What you are asked to do - From the entries that follow, copy every line with the word "Build".

Data for this exercise -
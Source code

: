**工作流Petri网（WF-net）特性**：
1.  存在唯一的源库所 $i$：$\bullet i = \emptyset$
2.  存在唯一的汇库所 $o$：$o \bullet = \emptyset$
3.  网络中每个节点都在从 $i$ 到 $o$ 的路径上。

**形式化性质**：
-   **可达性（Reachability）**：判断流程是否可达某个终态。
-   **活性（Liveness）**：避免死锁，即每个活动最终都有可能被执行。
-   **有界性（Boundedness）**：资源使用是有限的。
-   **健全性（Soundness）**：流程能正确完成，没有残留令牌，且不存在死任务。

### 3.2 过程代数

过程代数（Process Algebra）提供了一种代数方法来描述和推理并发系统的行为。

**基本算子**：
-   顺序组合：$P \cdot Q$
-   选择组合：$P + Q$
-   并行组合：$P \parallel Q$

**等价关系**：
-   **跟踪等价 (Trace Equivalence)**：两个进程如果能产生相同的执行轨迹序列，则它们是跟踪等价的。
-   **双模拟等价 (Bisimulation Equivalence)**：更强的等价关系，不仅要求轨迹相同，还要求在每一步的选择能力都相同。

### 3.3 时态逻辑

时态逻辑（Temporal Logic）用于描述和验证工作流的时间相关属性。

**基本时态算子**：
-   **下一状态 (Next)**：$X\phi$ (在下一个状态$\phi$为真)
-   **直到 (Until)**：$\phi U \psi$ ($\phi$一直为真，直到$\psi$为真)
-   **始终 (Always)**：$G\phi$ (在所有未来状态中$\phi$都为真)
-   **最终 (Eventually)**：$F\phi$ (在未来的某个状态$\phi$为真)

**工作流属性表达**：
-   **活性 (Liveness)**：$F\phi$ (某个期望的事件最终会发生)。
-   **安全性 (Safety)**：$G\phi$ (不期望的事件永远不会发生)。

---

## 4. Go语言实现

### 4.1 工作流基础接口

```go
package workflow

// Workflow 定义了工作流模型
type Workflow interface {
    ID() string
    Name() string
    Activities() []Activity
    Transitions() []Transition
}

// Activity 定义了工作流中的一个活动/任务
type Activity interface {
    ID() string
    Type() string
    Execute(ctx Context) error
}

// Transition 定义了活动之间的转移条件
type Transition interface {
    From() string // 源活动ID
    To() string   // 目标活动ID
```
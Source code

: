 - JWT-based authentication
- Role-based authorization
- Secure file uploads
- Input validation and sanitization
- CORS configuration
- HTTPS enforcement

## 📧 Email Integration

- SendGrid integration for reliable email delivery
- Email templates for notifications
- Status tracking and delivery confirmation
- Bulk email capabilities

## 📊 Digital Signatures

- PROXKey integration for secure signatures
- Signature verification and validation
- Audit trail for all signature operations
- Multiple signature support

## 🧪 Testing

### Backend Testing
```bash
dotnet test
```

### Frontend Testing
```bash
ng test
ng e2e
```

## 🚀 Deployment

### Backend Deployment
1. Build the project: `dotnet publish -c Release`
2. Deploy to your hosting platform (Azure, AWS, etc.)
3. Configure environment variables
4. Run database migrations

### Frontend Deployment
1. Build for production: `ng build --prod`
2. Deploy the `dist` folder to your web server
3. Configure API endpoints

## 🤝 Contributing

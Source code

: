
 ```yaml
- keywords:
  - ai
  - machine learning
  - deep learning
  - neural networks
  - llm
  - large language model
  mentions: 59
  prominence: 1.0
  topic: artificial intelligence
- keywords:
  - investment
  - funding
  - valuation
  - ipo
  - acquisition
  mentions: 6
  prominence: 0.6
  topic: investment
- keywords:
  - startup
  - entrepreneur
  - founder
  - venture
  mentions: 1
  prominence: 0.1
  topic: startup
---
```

Your solution -
1. Build the project: `dotnet publish -c Release`
1. Build for production: `ng build --prod`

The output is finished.